The role of a technical program manager in AI projects

Published in

Data Science at Microsoft

8 min readApr 5, 2022

Venture Beat has reported that 87 percent of data science projects fail and never move to production. Technical Program Managers (TPMs) can drive change to this statistic and help data science and engineering teams build successful AI projects.

In this article, I explore some of the program management considerations for Machine Learning (ML) projects and suggest a learning path for TPMs to increase their skill set for projects that have an ML component.

Considerations for ML-focused projects

These apply across the lifecycle of ML projects.

Is it an AI problem?

Consider Jack, who opened his notebook and started churning out Python code, eventually leading to him and Jane getting close to increasing the accuracy of their image detection model to 95 percent. Voilà! They could now distinguish a cat from a dog (I know, another cat-dog cliché). Time to push the code into production and relax! And then someone asked: What customer problem are we solving?

In Artificial Intelligence (AI) projects, the ML component is generally a part of an overall business problem and not the problem itself.

A TPM can play a vital role in the realization of value for ML within the larger scope of a project. TPMs determine the overall business problem first and then evaluate whether ML can help address a part of the overall problem space. Considerations include:

Engaging experts in human experience and employing techniques such as design thinking to understand the customer needs and human behavior first. For example, if your customer wants to talk about topic modeling instead of personas, you are having the wrong conversation.
Focusing on system design principles to identify the architectural components, entities, dependencies, interfaces, and constraints involved. Ask the right questions early and explore design alternatives with the engineering team. Mona Soliman Habib, Principal Data and Applied Scientist at Microsoft, considers this to be one of the core fundamentals of an ML-focused project where TPMs can have significant impact.
Thinking hard about the costs of ML and whether you can solve a repetitive problem at scale. Many times, you can solve customer problems with data analytics, dashboards, or rule-based algorithms. I know these solutions might not be quite as cool, but it’s true!

Taming the ambiguity beast

OK, so let’s say you concluded that ML might help in your project. Now what?

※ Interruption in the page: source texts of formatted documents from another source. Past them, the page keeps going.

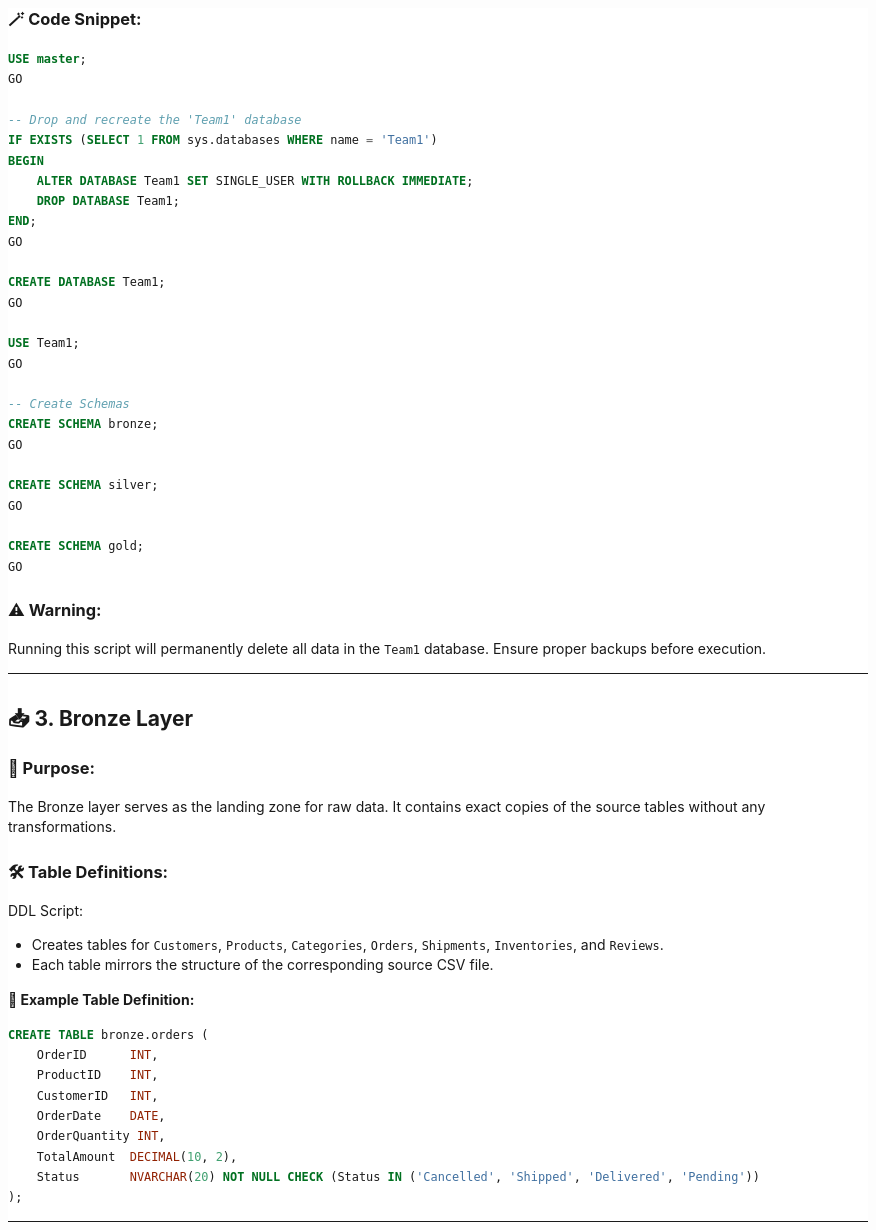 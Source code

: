 ### 🪄 Code Snippet:
```sql
USE master;
GO

-- Drop and recreate the 'Team1' database
IF EXISTS (SELECT 1 FROM sys.databases WHERE name = 'Team1')
BEGIN
    ALTER DATABASE Team1 SET SINGLE_USER WITH ROLLBACK IMMEDIATE;
    DROP DATABASE Team1;
END;
GO

CREATE DATABASE Team1;
GO

USE Team1;
GO

-- Create Schemas
CREATE SCHEMA bronze;
GO

CREATE SCHEMA silver;
GO

CREATE SCHEMA gold;
GO
```

### ⚠️ **Warning**:  
Running this script will permanently delete all data in the `Team1` database. Ensure proper backups before execution.  

---

## 📥 3. Bronze Layer

### 📂 Purpose:
The Bronze layer serves as the landing zone for raw data. It contains exact copies of the source tables without any transformations.

### 🛠️ Table Definitions:
DDL Script:  
- Creates tables for `Customers`, `Products`, `Categories`, `Orders`, `Shipments`, `Inventories`, and `Reviews`.  
- Each table mirrors the structure of the corresponding source CSV file.  

**📝 Example Table Definition:**
```sql
CREATE TABLE bronze.orders (
    OrderID      INT,
    ProductID    INT,
    CustomerID   INT,
    OrderDate    DATE,
    OrderQuantity INT,
    TotalAmount  DECIMAL(10, 2),
    Status       NVARCHAR(20) NOT NULL CHECK (Status IN ('Cancelled', 'Shipped', 'Delivered', 'Pending'))
);
```

--- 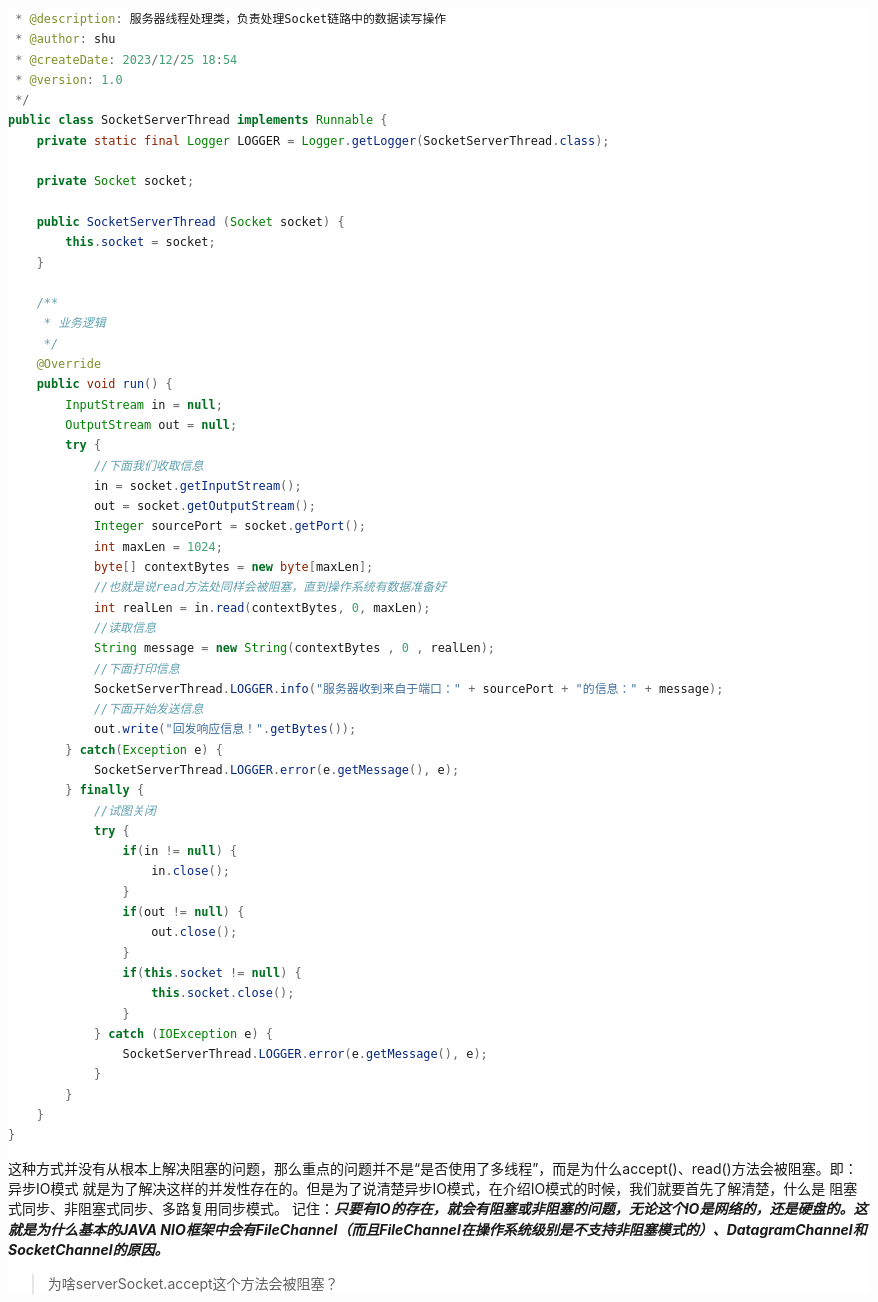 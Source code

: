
 ```java
 * @description: 服务器线程处理类，负责处理Socket链路中的数据读写操作
 * @author: shu
 * @createDate: 2023/12/25 18:54
 * @version: 1.0
 */
public class SocketServerThread implements Runnable {
    private static final Logger LOGGER = Logger.getLogger(SocketServerThread.class);

    private Socket socket;

    public SocketServerThread (Socket socket) {
        this.socket = socket;
    }

    /**
     * 业务逻辑
     */
    @Override
    public void run() {
        InputStream in = null;
        OutputStream out = null;
        try {
            //下面我们收取信息
            in = socket.getInputStream();
            out = socket.getOutputStream();
            Integer sourcePort = socket.getPort();
            int maxLen = 1024;
            byte[] contextBytes = new byte[maxLen];
            //也就是说read方法处同样会被阻塞，直到操作系统有数据准备好
            int realLen = in.read(contextBytes, 0, maxLen);
            //读取信息
            String message = new String(contextBytes , 0 , realLen);
            //下面打印信息
            SocketServerThread.LOGGER.info("服务器收到来自于端口：" + sourcePort + "的信息：" + message);
            //下面开始发送信息
            out.write("回发响应信息！".getBytes());
        } catch(Exception e) {
            SocketServerThread.LOGGER.error(e.getMessage(), e);
        } finally {
            //试图关闭
            try {
                if(in != null) {
                    in.close();
                }
                if(out != null) {
                    out.close();
                }
                if(this.socket != null) {
                    this.socket.close();
                }
            } catch (IOException e) {
                SocketServerThread.LOGGER.error(e.getMessage(), e);
            }
        }
    }
}
```
这种方式并没有从根本上解决阻塞的问题，那么重点的问题并不是“是否使用了多线程”，而是为什么accept()、read()方法会被阻塞。即：异步IO模式 就是为了解决这样的并发性存在的。但是为了说清楚异步IO模式，在介绍IO模式的时候，我们就要首先了解清楚，什么是 阻塞式同步、非阻塞式同步、多路复用同步模式。
记住：**_只要有IO的存在，就会有阻塞或非阻塞的问题，无论这个IO是网络的，还是硬盘的。这就是为什么基本的JAVA NIO框架中会有FileChannel（而且FileChannel在操作系统级别是不支持非阻塞模式的）、DatagramChannel和SocketChannel的原因。_**
> 为啥serverSocket.accept这个方法会被阻塞？
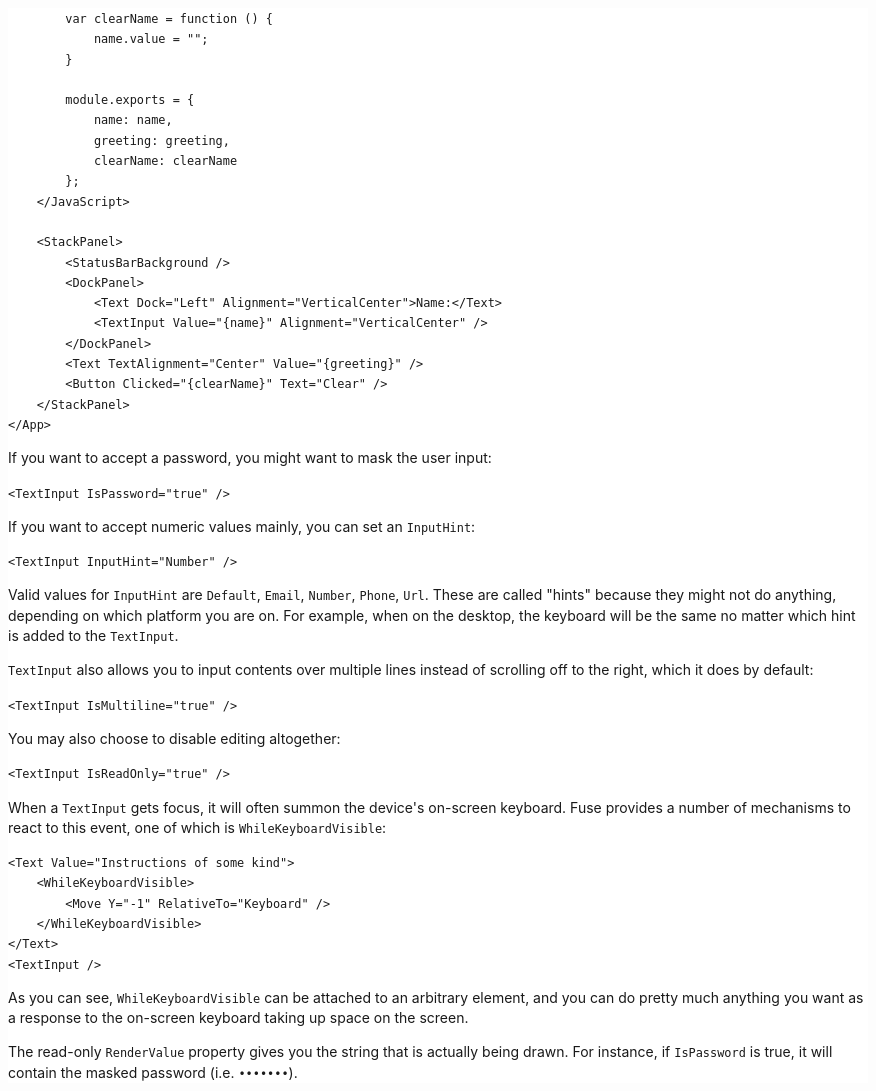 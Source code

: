 			var clearName = function () {
				name.value = "";
			}

			module.exports = {
				name: name,
				greeting: greeting,
				clearName: clearName
			};
		</JavaScript>

		<StackPanel>
			<StatusBarBackground />
			<DockPanel>
				<Text Dock="Left" Alignment="VerticalCenter">Name:</Text>
				<TextInput Value="{name}" Alignment="VerticalCenter" />
			</DockPanel>
			<Text TextAlignment="Center" Value="{greeting}" />
			<Button Clicked="{clearName}" Text="Clear" />
		</StackPanel>
	</App>

If you want to accept a password, you might want to mask the user input:

	<TextInput IsPassword="true" />

If you want to accept numeric values mainly, you can set an `InputHint`:

	<TextInput InputHint="Number" />

Valid values for `InputHint` are `Default`, `Email`, `Number`, `Phone`, `Url`. These are called "hints" because they might not do anything, depending on which platform you are on. For example, when on the desktop, the keyboard will be the same no matter which hint is added to the `TextInput`.

`TextInput` also allows you to input contents over multiple lines instead of scrolling off to the right, which it does by default:

	<TextInput IsMultiline="true" />

You may also choose to disable editing altogether:

	<TextInput IsReadOnly="true" />

When a `TextInput` gets focus, it will often summon the device's on-screen keyboard. Fuse provides a number of mechanisms to react to this event, one of which is `WhileKeyboardVisible`:

	<Text Value="Instructions of some kind">
		<WhileKeyboardVisible>
			<Move Y="-1" RelativeTo="Keyboard" />
		</WhileKeyboardVisible>
	</Text>
	<TextInput />

As you can see, `WhileKeyboardVisible` can be attached to an arbitrary element, and you can do pretty much anything you want as a response to the on-screen keyboard taking up space on the screen.

The read-only `RenderValue` property gives you the string that is actually being drawn. For instance, if `IsPassword` is true, it will contain the masked password (i.e. `•••••••`).
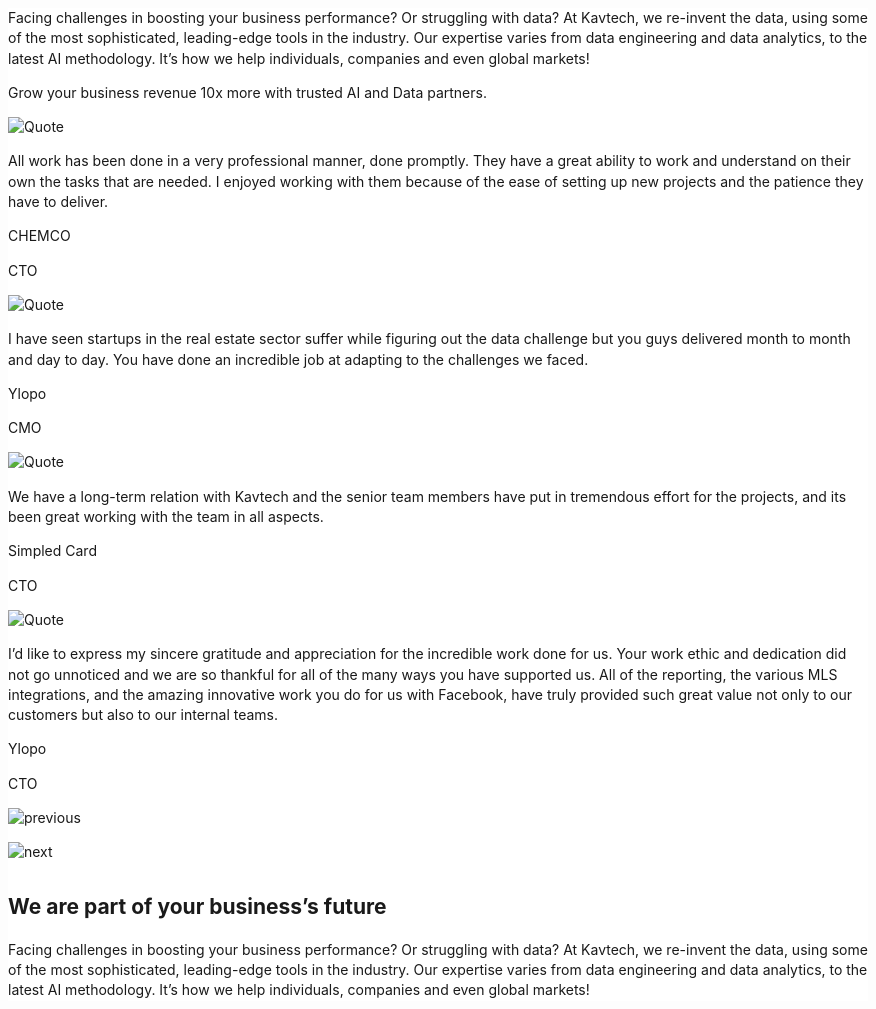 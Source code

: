 Facing challenges in boosting your business performance? Or struggling with data? At Kavtech, we re-invent the data, using some of the most sophisticated, leading-edge tools in the industry. Our expertise varies from data engineering and data analytics, to the latest AI methodology. It’s how we help individuals, companies and even global markets!

Grow your business revenue 10x more with trusted AI and Data partners.

![Quote](https://assets.website-files.com/611255c85fa270428539c900/6113b6006e209411b6f1f1b3_quote%202.svg)

All work has been done in a very professional manner, done promptly. They have a great ability to work and understand on their own the tasks that are needed. I enjoyed working with them because of the ease of setting up new projects and the patience they have to deliver.

CHEMCO

CTO

![Quote](https://assets.website-files.com/611255c85fa270428539c900/6113b6006e209411b6f1f1b3_quote%202.svg)

I have seen startups in the real estate sector suffer while figuring out the data challenge but you guys delivered month to month and day to day. You have done an incredible job at adapting to the challenges we faced.

Ylopo

CMO

![Quote](https://assets.website-files.com/611255c85fa270428539c900/6113b6006e209411b6f1f1b3_quote%202.svg)

We have a long-term relation with Kavtech and the senior team members have put in tremendous effort for the projects, and its been great working with the team in all aspects.

Simpled Card

CTO

![Quote](https://assets.website-files.com/611255c85fa270428539c900/6113b6006e209411b6f1f1b3_quote%202.svg)

I’d like to express my sincere gratitude and appreciation for the incredible work done for us. Your work ethic and dedication did not go unnoticed and we are so thankful for all of the many ways you have supported us. All of the reporting, the various MLS integrations, and the amazing innovative work you do for us with Facebook, have truly provided such great value not only to our customers but also to our internal teams.

Ylopo

CTO

![previous](https://assets.website-files.com/611255c85fa270428539c900/6113b80bba94c4b9debe84a5_Group%20165.svg)

![next](https://assets.website-files.com/611255c85fa270428539c900/6113b7eab9e87f11b948e16a_Group%20112.svg)

## We are part of your business’s future

Facing challenges in boosting your business performance? Or struggling with data? At Kavtech, we re-invent the data, using some of the most sophisticated, leading-edge tools in the industry. Our expertise varies from data engineering and data analytics, to the latest AI methodology. It’s how we help individuals, companies and even global markets!
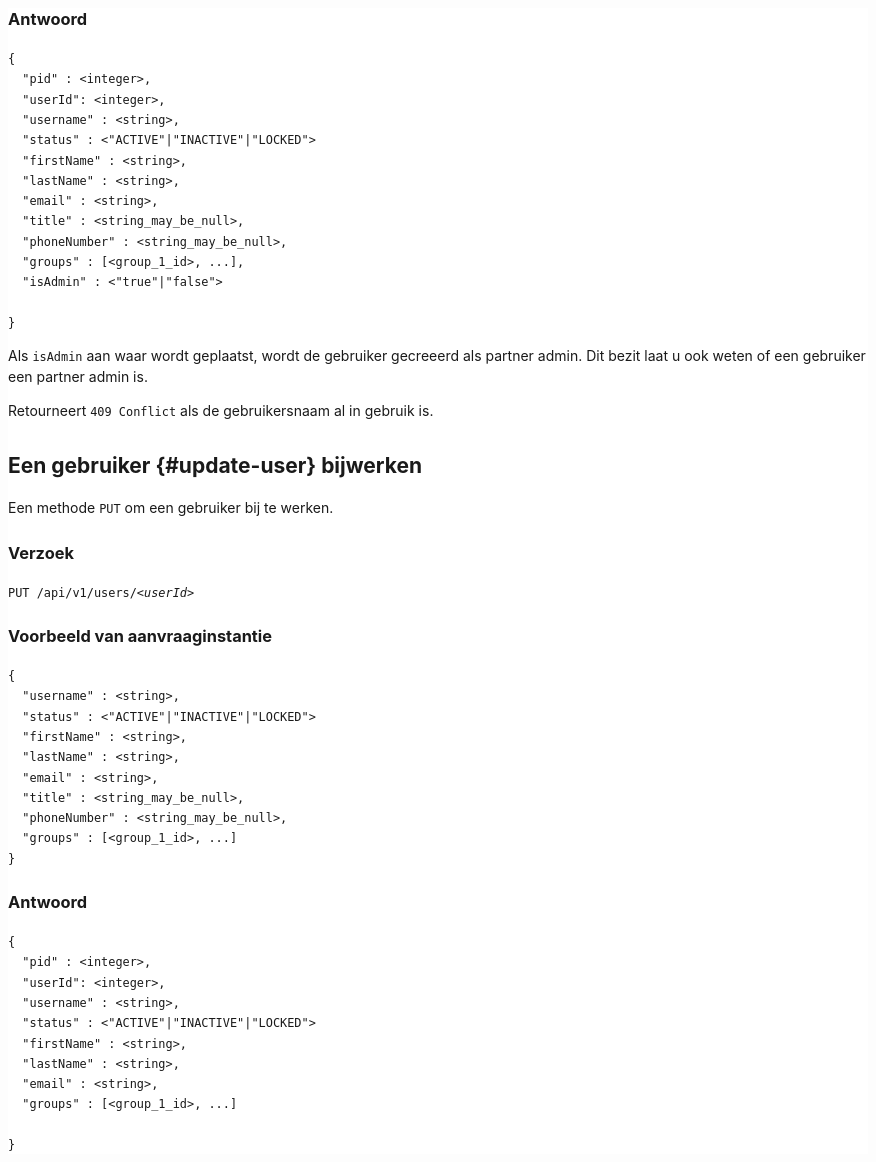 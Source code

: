 ### Antwoord

```
{ 
  "pid" : <integer>, 
  "userId": <integer>, 
  "username" : <string>,  
  "status" : <"ACTIVE"|"INACTIVE"|"LOCKED"> 
  "firstName" : <string>, 
  "lastName" : <string>, 
  "email" : <string>, 
  "title" : <string_may_be_null>, 
  "phoneNumber" : <string_may_be_null>, 
  "groups" : [<group_1_id>, ...], 
  "isAdmin" : <"true"|"false"> 
 
}
```

Als `isAdmin` aan waar wordt geplaatst, wordt de gebruiker gecreeerd als partner admin. Dit bezit laat u ook weten of een gebruiker een partner admin is.

Retourneert `409 Conflict` als de gebruikersnaam al in gebruik is.

## Een gebruiker {#update-user} bijwerken

Een methode `PUT` om een gebruiker bij te werken.



### Verzoek

`PUT /api/v1/users/`*`<userId>`*

### Voorbeeld van aanvraaginstantie

```
{ 
  "username" : <string>,  
  "status" : <"ACTIVE"|"INACTIVE"|"LOCKED"> 
  "firstName" : <string>, 
  "lastName" : <string>, 
  "email" : <string>, 
  "title" : <string_may_be_null>, 
  "phoneNumber" : <string_may_be_null>, 
  "groups" : [<group_1_id>, ...] 
}
```

### Antwoord

```
{ 
  "pid" : <integer>, 
  "userId": <integer>, 
  "username" : <string>,  
  "status" : <"ACTIVE"|"INACTIVE"|"LOCKED"> 
  "firstName" : <string>, 
  "lastName" : <string>, 
  "email" : <string>, 
  "groups" : [<group_1_id>, ...] 
 
}
```
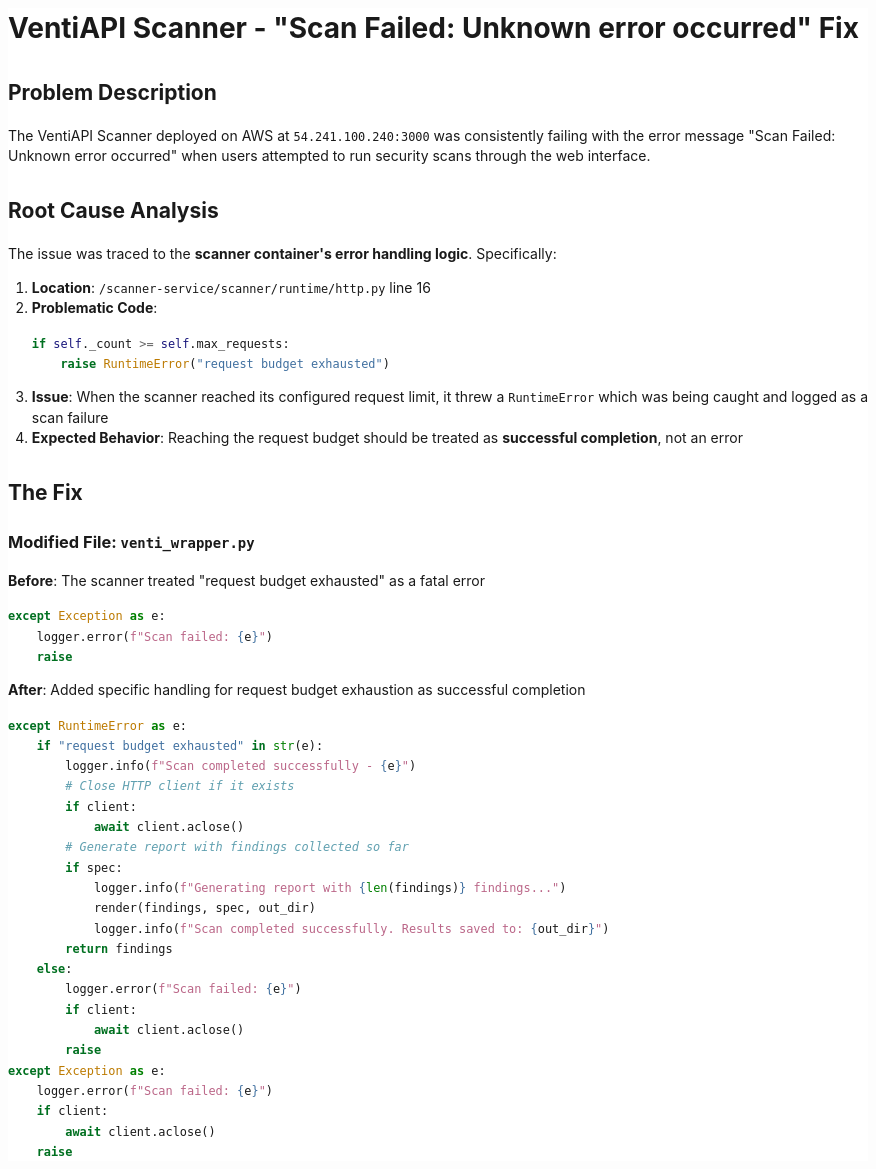 # VentiAPI Scanner - "Scan Failed: Unknown error occurred" Fix

## Problem Description

The VentiAPI Scanner deployed on AWS at `54.241.100.240:3000` was consistently failing with the error message "Scan Failed: Unknown error occurred" when users attempted to run security scans through the web interface.

## Root Cause Analysis

The issue was traced to the **scanner container's error handling logic**. Specifically:

1. **Location**: `/scanner-service/scanner/runtime/http.py` line 16
2. **Problematic Code**: 
   ```python
   if self._count >= self.max_requests:
       raise RuntimeError("request budget exhausted")
   ```
3. **Issue**: When the scanner reached its configured request limit, it threw a `RuntimeError` which was being caught and logged as a scan failure
4. **Expected Behavior**: Reaching the request budget should be treated as **successful completion**, not an error

## The Fix

### Modified File: `venti_wrapper.py`

**Before**: The scanner treated "request budget exhausted" as a fatal error
```python
except Exception as e:
    logger.error(f"Scan failed: {e}")
    raise
```

**After**: Added specific handling for request budget exhaustion as successful completion
```python
except RuntimeError as e:
    if "request budget exhausted" in str(e):
        logger.info(f"Scan completed successfully - {e}")
        # Close HTTP client if it exists
        if client:
            await client.aclose()
        # Generate report with findings collected so far
        if spec:
            logger.info(f"Generating report with {len(findings)} findings...")
            render(findings, spec, out_dir)
            logger.info(f"Scan completed successfully. Results saved to: {out_dir}")
        return findings
    else:
        logger.error(f"Scan failed: {e}")
        if client:
            await client.aclose()
        raise
except Exception as e:
    logger.error(f"Scan failed: {e}")
    if client:
        await client.aclose()
    raise
```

ML projects are plagued with a phenomenon we can refer to as “death by unknowns.” It’s like you were told that angels will meet you at the end of a dark tunnel, but no one mentioned that there are Merpeople, Trolls, and a Basilisk waiting for you (Harry Potter fans are smiling). Unlike software engineering projects, ML-focused projects can result in quick success early (e.g., a sudden decrease in error rate), but this may flatten eventually. Here are a few things to consider:

The most important part of being a TPM is to set clear expectations. If the customer wants more than 95 percent accuracy with limited data and time, they are being unrealistic.
Identify the performance metrics and discuss a “good enough” prediction rate that will bring value to the business. An 80 percent “good enough” rate may save business costs and increase productivity, but if going from 80 to 95 percent would require unimaginable cost and effort, is it worth it?
Create a smaller team and undertake a feasibility analysis through techniques such as EDA (Exploratory Data Analysis). A feasibility study is a much cheaper approach to evaluating data quality, customer constraints, and model feasibility. It allows a TPM to better understand customer use cases as well as the current environment (e.g., do we have data access and enough data?) and can act as a fail-fast mechanism. Note that a feasibility study should be agile (measured in weeks) and scoped to bring immediate value to guide project decisions.
As in any project, there will be new needs (additional data sources, technical constraints, hiring data labelers, business users’ time, and more), so factor these into your estimate to avoid surprises.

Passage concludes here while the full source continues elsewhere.